The reason I can predict these results with relative certainty is thanks to a psychologist named Hermann Ebbinghaus who did a series of experiments focused on forgetting in 1885. The result of the experiments was something he called the forgetting curve, which looks like this:
In this curve, we see just how ruthless our brains are when it comes to clearing the memory storehouses of information that doesn’t deem as important anymore. The exact specifics of the curve depend on the person and content, but there are some attributes of it that are agreed upon as being nearly universal:
- We start forgetting something as soon as we learn it.
- The slope of forgetting is the most intense in the first 24 hours after we’ve learned something.
- After a week, most people remember only a small fraction of something; within a month it is not uncommon to remember no specifics at all.
The Forgetting Curve explains why the details of that book you devoured at the beach last summer have all but vanished and why our students often suffer from amnesia when it comes to remembering our classes. And yet, it doesn’t tell the whole story because we can still remember dozens of quotes from The Outsiders verbatim even a decade after teaching it, and our students, while sometimes forgetful, can often remember an incredible amount.
So why is it that sometimes humans forget nearly everything and other times they can engage in extraordinary feats of mental recall magic? According to the Forgetting Curve, there is a pretty simple explanation: thoughtful repetition.
The hundreds of studies that have confirmed the Forgetting Curve since its discovery in 1885, have also confirmed that when we revisit or retrieve that information in thoughtful ways, our memories go from Hyde to Jekyll as the repetition strengthens those connections between neurons where those memories are stored.
Here is what the Forgetting Curve looks like when we encounter the information multiple times:
Any revisiting of a thought, memory, or concept generally strengthens the neural connections, increasing retention, though it works best when we do two things:
- Space out the revisiting over different days (aka no cramming).
- Weave the information together with other related ideas/skills (this is called interleaving) when we revisit it.
As teachers, we may not all know the name Ebbinghaus, but we all know the curve well. This is why we recap previous lessons, have students summarize notes at the end of a lecture, and just generally circle back to key ideas over and over. But as writing teachers, we far too often forget it exists. We mark something in a paper or say something in a conference once, and assume it will stick, when, according to Ebbinghaus it probably will be gone before the sun sets.
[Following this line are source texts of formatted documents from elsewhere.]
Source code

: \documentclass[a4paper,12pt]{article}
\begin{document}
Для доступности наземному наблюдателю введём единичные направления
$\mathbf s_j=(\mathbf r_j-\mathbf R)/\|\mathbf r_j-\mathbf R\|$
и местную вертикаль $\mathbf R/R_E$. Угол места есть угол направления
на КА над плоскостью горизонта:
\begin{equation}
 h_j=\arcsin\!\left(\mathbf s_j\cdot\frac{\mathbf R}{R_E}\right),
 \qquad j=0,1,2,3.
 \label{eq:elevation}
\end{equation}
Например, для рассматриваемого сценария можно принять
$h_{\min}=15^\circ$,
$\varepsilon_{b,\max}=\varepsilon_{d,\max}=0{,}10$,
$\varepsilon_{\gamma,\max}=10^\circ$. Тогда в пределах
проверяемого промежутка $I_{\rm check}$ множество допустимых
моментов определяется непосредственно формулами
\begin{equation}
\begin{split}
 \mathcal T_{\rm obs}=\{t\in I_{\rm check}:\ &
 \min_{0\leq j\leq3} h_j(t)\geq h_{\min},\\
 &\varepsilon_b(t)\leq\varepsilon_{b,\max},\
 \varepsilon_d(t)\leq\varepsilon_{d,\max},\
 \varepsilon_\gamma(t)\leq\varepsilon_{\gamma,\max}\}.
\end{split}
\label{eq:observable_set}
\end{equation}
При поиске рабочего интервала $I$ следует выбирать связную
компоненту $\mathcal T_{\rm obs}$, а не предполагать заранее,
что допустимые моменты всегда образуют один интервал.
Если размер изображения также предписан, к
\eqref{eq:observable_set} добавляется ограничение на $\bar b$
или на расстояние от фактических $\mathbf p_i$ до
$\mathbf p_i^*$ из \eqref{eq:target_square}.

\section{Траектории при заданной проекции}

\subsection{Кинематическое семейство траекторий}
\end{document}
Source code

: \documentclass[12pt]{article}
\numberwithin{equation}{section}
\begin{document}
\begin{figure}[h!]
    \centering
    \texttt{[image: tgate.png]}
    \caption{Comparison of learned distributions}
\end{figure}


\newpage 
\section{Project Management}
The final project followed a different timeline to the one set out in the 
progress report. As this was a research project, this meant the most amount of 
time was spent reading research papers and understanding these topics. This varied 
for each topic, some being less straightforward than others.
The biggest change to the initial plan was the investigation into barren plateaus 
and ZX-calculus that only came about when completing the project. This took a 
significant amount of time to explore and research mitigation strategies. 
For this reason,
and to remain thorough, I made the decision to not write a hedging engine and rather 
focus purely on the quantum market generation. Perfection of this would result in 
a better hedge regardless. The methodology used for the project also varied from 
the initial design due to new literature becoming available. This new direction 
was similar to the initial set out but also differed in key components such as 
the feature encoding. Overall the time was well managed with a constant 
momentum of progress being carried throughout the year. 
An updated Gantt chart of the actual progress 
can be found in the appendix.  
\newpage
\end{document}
In my classes, I’ve been working to fix this. My rule is simple:
If something matters, we revisit it three or four times at a minimum.
This means that…
- When I give students feedback on essays, they revisit it when we conference, when they draft, and when we set goals for the next essay.
- After students set learning goals, they revisit those goals in peer review, self-review, and in the conferences with me.
- When I teach craft moves, we loop back to them again and again in a systematic way over the semester.
Even with this, there is still plenty of forgetting. We are working with young writers after all. But there is also a lot more of remembering the things that matter, and I’ve found the revisiting has also been very useful in helping students create more coherent narratives of how they are developing as writers.